In October 2015, the Board adopted guidelines which require that our named executive officers and members of our Board own shares of our common stock to further align their interests with those of our stockholders.  These guidelines were reviewed in January 2019, after which revised guidelines were approved.  These guidelines require that our named executive officers and directors must directly hold securities having market or intrinsic value which is equal to or greater than a specified multiple of his or her base salary or cash retainer, as set forth below:

 

For our President and Chief Executive Officer, six times his annual base salary;

 

For all other named executive officers, three times his or her annual base salary; and

 

For each non-employee director, three times his or her annual cash retainer.
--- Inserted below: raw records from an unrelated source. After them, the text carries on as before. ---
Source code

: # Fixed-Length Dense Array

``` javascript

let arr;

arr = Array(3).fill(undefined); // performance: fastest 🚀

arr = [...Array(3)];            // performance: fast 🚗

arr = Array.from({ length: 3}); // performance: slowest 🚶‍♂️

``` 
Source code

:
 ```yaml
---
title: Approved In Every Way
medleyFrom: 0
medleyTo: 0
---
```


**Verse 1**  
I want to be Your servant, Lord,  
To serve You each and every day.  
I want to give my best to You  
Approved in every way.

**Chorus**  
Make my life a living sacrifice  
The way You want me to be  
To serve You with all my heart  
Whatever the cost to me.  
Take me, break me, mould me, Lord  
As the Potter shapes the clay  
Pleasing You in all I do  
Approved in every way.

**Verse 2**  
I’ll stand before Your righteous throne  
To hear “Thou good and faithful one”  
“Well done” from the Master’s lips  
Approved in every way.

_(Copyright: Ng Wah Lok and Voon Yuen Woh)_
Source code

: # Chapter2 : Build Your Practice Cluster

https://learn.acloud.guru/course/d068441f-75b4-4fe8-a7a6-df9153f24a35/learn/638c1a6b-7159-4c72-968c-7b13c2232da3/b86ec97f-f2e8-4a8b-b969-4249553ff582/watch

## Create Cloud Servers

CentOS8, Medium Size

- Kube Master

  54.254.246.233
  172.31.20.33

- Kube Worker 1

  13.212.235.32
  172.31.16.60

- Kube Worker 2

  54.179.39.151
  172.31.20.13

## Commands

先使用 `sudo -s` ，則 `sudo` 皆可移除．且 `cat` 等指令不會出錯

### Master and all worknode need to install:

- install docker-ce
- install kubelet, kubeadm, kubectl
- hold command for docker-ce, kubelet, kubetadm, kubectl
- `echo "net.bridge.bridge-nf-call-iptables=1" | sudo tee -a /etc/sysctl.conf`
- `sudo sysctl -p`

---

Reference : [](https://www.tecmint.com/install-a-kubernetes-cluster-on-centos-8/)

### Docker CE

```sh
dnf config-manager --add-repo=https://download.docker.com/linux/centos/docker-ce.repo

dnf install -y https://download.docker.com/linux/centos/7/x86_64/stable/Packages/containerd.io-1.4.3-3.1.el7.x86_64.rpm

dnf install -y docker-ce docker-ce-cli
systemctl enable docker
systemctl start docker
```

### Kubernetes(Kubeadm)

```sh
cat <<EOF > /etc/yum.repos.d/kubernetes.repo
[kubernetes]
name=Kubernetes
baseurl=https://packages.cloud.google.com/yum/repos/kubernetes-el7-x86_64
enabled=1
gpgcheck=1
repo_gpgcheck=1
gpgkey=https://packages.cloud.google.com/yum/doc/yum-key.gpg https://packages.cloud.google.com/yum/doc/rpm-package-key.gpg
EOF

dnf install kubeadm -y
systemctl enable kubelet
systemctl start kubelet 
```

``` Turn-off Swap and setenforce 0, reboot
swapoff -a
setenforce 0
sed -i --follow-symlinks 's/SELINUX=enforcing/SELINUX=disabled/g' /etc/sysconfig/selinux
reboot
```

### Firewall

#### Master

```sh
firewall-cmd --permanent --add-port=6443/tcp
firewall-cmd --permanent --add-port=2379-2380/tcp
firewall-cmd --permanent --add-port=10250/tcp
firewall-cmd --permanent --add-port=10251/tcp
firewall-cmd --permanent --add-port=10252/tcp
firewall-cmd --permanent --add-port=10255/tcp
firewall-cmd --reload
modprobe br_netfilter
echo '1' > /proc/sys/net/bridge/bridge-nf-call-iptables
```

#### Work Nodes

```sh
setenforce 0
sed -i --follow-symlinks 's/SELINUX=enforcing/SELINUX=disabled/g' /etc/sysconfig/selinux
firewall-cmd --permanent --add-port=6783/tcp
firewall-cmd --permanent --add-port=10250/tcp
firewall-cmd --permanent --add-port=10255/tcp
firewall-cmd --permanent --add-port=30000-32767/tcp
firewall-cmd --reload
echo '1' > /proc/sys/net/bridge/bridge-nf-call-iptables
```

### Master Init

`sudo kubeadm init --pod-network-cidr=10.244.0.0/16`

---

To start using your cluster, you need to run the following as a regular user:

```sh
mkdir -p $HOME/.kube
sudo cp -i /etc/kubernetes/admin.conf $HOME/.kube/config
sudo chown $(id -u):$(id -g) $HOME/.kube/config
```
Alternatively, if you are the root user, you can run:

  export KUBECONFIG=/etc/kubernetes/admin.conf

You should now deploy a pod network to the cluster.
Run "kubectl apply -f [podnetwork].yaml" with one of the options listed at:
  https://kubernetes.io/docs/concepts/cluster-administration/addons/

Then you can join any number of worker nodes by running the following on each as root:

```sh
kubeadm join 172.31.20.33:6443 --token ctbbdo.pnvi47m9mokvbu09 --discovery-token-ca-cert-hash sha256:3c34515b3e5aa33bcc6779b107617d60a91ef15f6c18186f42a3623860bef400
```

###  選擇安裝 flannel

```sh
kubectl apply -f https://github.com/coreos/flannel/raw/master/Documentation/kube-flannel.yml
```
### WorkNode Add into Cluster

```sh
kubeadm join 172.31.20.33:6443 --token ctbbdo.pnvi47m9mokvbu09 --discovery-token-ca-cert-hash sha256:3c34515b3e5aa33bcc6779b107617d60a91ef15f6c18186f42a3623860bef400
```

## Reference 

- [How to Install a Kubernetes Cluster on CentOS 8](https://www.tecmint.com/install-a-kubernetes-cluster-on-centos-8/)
For purpose of these calculations, 100% of shares of common stock and 50% of vested “in-the-money” stock options are counted. Individuals subject to these guidelines are required to achieve the relevant ownership threshold on or before the later of January 30, 2024, or five years after commencing service as a named executive officer or director.  

These stock ownership guidelines were established after consideration of the Compensation Committees’ review of market practices of other companies in the Company’s peer group with respect to stock ownership guidelines and in an effort to enhance risk mitigation and to more closely align the interests of the Company’s executive officers and Board members with those of the Company’s stockholders.  

Code of Business Conduct and Ethics

In February 2021, our Board adopted an amended and restated Code of Business Conduct and Ethics applicable to all of our directors, officers, employees, consultants and independent contractors.  A copy of the Code of Business Conduct and Ethics is posted on our website at http://ir.Tripadvisor.com/corporate-governance.  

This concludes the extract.